We have been using a bayesian average on a website of ours for a couple of years now and it seems to have working great but when using the same formula with other (good) data on another website the output was a bit disturbing.
We use this PHP code:
<?php
$avg_num_reviews = 6264.3636363636;
$avg_rating = 4.527272727272727;
$this_num_review = 4;
$this_average_rating = 4;
$bayesian_average = (($avg_num_reviews * $avg_rating) + ($this_num_reviews * $this_average_rating)) / ($avg_num_reviews + $this_num_reviews);
echo $bayesian_average;
?>
This normaly is filled in dynamicly but to give you an idea we will put in the data manualy.
So this data:
$avg_num_reviews = 6264.3636363636;
$avg_rating = 4.527272727272727;
is correct.
If we then calculate the Bayesian average, then in my opinion something is going wrong.

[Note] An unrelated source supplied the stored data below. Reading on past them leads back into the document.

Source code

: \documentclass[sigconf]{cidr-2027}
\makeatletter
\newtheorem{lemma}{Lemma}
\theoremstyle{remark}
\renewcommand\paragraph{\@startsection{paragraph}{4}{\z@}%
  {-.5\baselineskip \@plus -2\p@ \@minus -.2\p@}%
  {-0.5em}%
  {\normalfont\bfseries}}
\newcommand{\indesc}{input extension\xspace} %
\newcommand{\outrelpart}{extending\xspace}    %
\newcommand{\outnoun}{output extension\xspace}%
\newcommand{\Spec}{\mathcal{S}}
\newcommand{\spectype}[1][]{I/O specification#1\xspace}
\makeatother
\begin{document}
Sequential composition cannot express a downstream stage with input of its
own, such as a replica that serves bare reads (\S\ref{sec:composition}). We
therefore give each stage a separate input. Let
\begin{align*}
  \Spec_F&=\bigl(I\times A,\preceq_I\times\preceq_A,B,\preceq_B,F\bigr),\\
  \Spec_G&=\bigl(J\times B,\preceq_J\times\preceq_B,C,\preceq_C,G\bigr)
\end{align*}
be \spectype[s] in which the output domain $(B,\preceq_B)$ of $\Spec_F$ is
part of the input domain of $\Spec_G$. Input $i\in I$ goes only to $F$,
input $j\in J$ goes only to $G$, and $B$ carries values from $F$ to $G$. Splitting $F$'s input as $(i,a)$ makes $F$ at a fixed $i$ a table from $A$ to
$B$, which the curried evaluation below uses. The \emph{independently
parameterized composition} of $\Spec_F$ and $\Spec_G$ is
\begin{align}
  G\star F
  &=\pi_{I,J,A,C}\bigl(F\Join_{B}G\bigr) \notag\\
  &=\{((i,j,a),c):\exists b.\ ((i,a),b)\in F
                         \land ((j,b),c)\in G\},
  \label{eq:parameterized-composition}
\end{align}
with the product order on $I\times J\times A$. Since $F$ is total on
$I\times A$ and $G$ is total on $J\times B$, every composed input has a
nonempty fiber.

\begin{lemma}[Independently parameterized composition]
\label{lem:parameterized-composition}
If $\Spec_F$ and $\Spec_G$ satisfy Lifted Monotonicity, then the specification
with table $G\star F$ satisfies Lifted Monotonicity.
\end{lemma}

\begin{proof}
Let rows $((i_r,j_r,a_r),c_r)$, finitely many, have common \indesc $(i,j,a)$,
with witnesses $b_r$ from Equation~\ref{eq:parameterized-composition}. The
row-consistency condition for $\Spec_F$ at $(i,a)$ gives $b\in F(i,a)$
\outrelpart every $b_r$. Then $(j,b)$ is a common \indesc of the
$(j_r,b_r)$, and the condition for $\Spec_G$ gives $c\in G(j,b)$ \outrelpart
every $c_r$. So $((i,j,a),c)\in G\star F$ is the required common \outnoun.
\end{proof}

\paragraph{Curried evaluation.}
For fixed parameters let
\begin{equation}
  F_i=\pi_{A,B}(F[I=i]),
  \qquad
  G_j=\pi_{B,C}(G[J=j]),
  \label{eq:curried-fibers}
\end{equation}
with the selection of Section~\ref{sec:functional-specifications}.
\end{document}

It would help us enormously if someone could say something meaningful about this.
$this_num_reviews = total number over reviews for this company;
$this_average_rating = the average rating of this company;
Now we get to the weird part.:
Company A
$avg_num_reviews = 6264.3636363636;
$avg_rating = 4.527272727272727;
$this_num_review = 4;
$this_average_rating = 4;
$bayesian_average = (($avg_num_reviews * $avg_rating) + ($this_num_reviews * $this_average_rating)) / ($avg_num_reviews + $this_num_reviews);
$bayesian_average = 4.5269362613254;
Company B
$avg_num_reviews = 6264.3636363636;
$avg_rating = 4.527272727272727;
$this_num_review = 111;
$this_average_rating = 4.2;
$bayesian_average = (($avg_num_reviews * $avg_rating) + ($this_num_reviews * $this_average_rating)) / ($avg_num_reviews + $this_num_reviews);
$bayesian_average = 4.5215746565744;
Company C
$avg_num_reviews = 6264.3636363636;
$avg_rating = 4.527272727272727;
$this_num_review = 15468;
$this_average_rating = 4.4;
$bayesian_average = (($avg_num_reviews * $avg_rating) + ($this_num_reviews * $this_average_rating)) / ($avg_num_reviews + $this_num_reviews);
$bayesian_average = 4.4366864211353;
If we would sort this based on the bayesian average it will be like this:
- Company A
- Company B
- Company C
But how can it happen that a company (Company C) with 15468 reviews and an average of 4.4 has a lower Bayesian average than a company (Company A) with 4 reviews and an average of 4?
The Bayesian average should ensure that these kinds of things are prevented.
The logical sequence should be as follows:
- Company C
- Company B
- Company A
Can someone explain to me why this happens and whether there might be something wrong in the formula?
Am I missing something or should I use a different formula to do this better?
If anyone can say something meaningful about this, I would be very grateful to that person because I am a bit off track at the moment.